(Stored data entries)
((

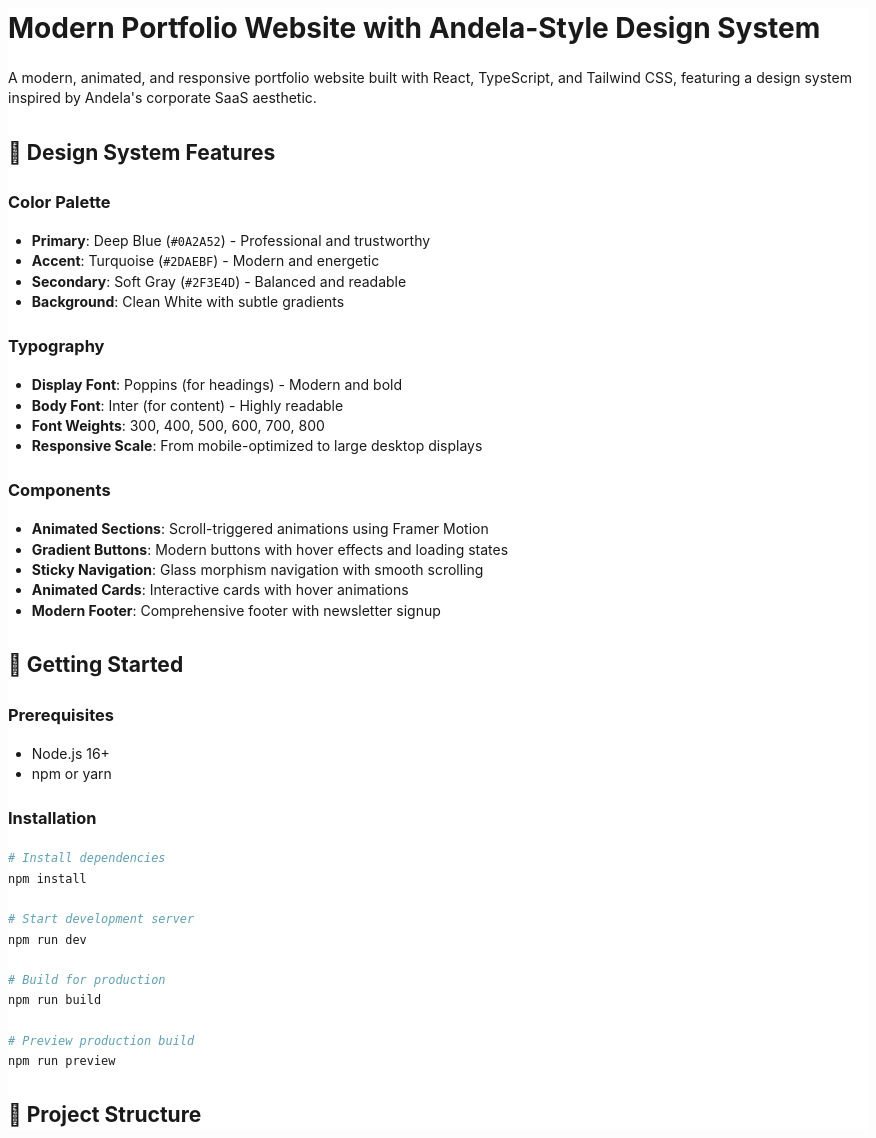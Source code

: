 # Modern Portfolio Website with Andela-Style Design System

A modern, animated, and responsive portfolio website built with React, TypeScript, and Tailwind CSS, featuring a design system inspired by Andela's corporate SaaS aesthetic.

## 🎨 Design System Features

### Color Palette
- **Primary**: Deep Blue (`#0A2A52`) - Professional and trustworthy
- **Accent**: Turquoise (`#2DAEBF`) - Modern and energetic
- **Secondary**: Soft Gray (`#2F3E4D`) - Balanced and readable
- **Background**: Clean White with subtle gradients

### Typography
- **Display Font**: Poppins (for headings) - Modern and bold
- **Body Font**: Inter (for content) - Highly readable
- **Font Weights**: 300, 400, 500, 600, 700, 800
- **Responsive Scale**: From mobile-optimized to large desktop displays

### Components
- **Animated Sections**: Scroll-triggered animations using Framer Motion
- **Gradient Buttons**: Modern buttons with hover effects and loading states
- **Sticky Navigation**: Glass morphism navigation with smooth scrolling
- **Animated Cards**: Interactive cards with hover animations
- **Modern Footer**: Comprehensive footer with newsletter signup

## 🚀 Getting Started

### Prerequisites
- Node.js 16+ 
- npm or yarn

### Installation
```bash
# Install dependencies
npm install

# Start development server
npm run dev

# Build for production
npm run build

# Preview production build
npm run preview
```

## 📁 Project Structure
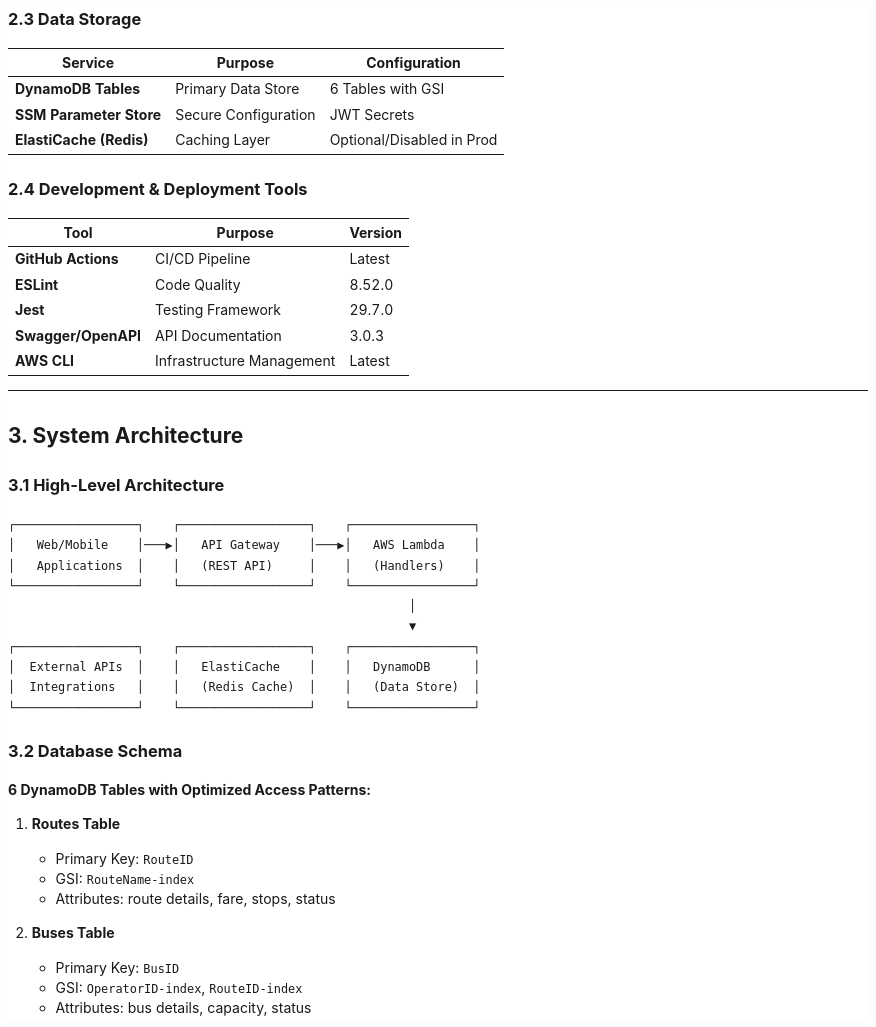 ### 2.3 Data Storage
| Service | Purpose | Configuration |
|---------|---------|---------------|
| **DynamoDB Tables** | Primary Data Store | 6 Tables with GSI |
| **SSM Parameter Store** | Secure Configuration | JWT Secrets |
| **ElastiCache (Redis)** | Caching Layer | Optional/Disabled in Prod |

### 2.4 Development & Deployment Tools
| Tool | Purpose | Version |
|------|---------|---------|
| **GitHub Actions** | CI/CD Pipeline | Latest |
| **ESLint** | Code Quality | 8.52.0 |
| **Jest** | Testing Framework | 29.7.0 |
| **Swagger/OpenAPI** | API Documentation | 3.0.3 |
| **AWS CLI** | Infrastructure Management | Latest |

---

## 3. System Architecture

### 3.1 High-Level Architecture
```
┌─────────────────┐    ┌──────────────────┐    ┌─────────────────┐
│   Web/Mobile    │───▶│   API Gateway    │───▶│   AWS Lambda    │
│   Applications  │    │   (REST API)     │    │   (Handlers)    │
└─────────────────┘    └──────────────────┘    └─────────────────┘
                                                        │
                                                        ▼
┌─────────────────┐    ┌──────────────────┐    ┌─────────────────┐
│  External APIs  │    │   ElastiCache    │    │   DynamoDB      │
│  Integrations   │    │   (Redis Cache)  │    │   (Data Store)  │
└─────────────────┘    └──────────────────┘    └─────────────────┘
```

### 3.2 Database Schema
**6 DynamoDB Tables with Optimized Access Patterns:**

1. **Routes Table**
   - Primary Key: `RouteID`
   - GSI: `RouteName-index`
   - Attributes: route details, fare, stops, status

2. **Buses Table**
   - Primary Key: `BusID`
   - GSI: `OperatorID-index`, `RouteID-index`
   - Attributes: bus details, capacity, status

))

Please set down each line of the data above exactly as written, without the pictures.

Source code

: # Modern Portfolio Website with Andela-Style Design System

A modern, animated, and responsive portfolio website built with React, TypeScript, and Tailwind CSS, featuring a design system inspired by Andela's corporate SaaS aesthetic.

## 🎨 Design System Features

### Color Palette
- **Primary**: Deep Blue (`#0A2A52`) - Professional and trustworthy
- **Accent**: Turquoise (`#2DAEBF`) - Modern and energetic
- **Secondary**: Soft Gray (`#2F3E4D`) - Balanced and readable
- **Background**: Clean White with subtle gradients

### Typography
- **Display Font**: Poppins (for headings) - Modern and bold
- **Body Font**: Inter (for content) - Highly readable
- **Font Weights**: 300, 400, 500, 600, 700, 800
- **Responsive Scale**: From mobile-optimized to large desktop displays

### Components
- **Animated Sections**: Scroll-triggered animations using Framer Motion
- **Gradient Buttons**: Modern buttons with hover effects and loading states
- **Sticky Navigation**: Glass morphism navigation with smooth scrolling
- **Animated Cards**: Interactive cards with hover animations
- **Modern Footer**: Comprehensive footer with newsletter signup

## 🚀 Getting Started

### Prerequisites
- Node.js 16+ 
- npm or yarn

### Installation
```bash
# Install dependencies
npm install

# Start development server
npm run dev

# Build for production
npm run build

# Preview production build
npm run preview
```

## 📁 Project Structure
 ### 2.3 Data Storage
| Service | Purpose | Configuration |
|---------|---------|---------------|
| **DynamoDB Tables** | Primary Data Store | 6 Tables with GSI |
| **SSM Parameter Store** | Secure Configuration | JWT Secrets |
| **ElastiCache (Redis)** | Caching Layer | Optional/Disabled in Prod |

### 2.4 Development & Deployment Tools
| Tool | Purpose | Version |
|------|---------|---------|
| **GitHub Actions** | CI/CD Pipeline | Latest |
| **ESLint** | Code Quality | 8.52.0 |
| **Jest** | Testing Framework | 29.7.0 |
| **Swagger/OpenAPI** | API Documentation | 3.0.3 |
| **AWS CLI** | Infrastructure Management | Latest |

---

## 3. System Architecture

### 3.1 High-Level Architecture
```
┌─────────────────┐    ┌──────────────────┐    ┌─────────────────┐
│   Web/Mobile    │───▶│   API Gateway    │───▶│   AWS Lambda    │
│   Applications  │    │   (REST API)     │    │   (Handlers)    │
└─────────────────┘    └──────────────────┘    └─────────────────┘
                                                        │
                                                        ▼
┌─────────────────┐    ┌──────────────────┐    ┌─────────────────┐
│  External APIs  │    │   ElastiCache    │    │   DynamoDB      │
│  Integrations   │    │   (Redis Cache)  │    │   (Data Store)  │
└─────────────────┘    └──────────────────┘    └─────────────────┘
```

### 3.2 Database Schema
**6 DynamoDB Tables with Optimized Access Patterns:**

1. **Routes Table**
   - Primary Key: `RouteID`
   - GSI: `RouteName-index`
   - Attributes: route details, fare, stops, status

2. **Buses Table**
   - Primary Key: `BusID`
   - GSI: `OperatorID-index`, `RouteID-index`
   - Attributes: bus details, capacity, status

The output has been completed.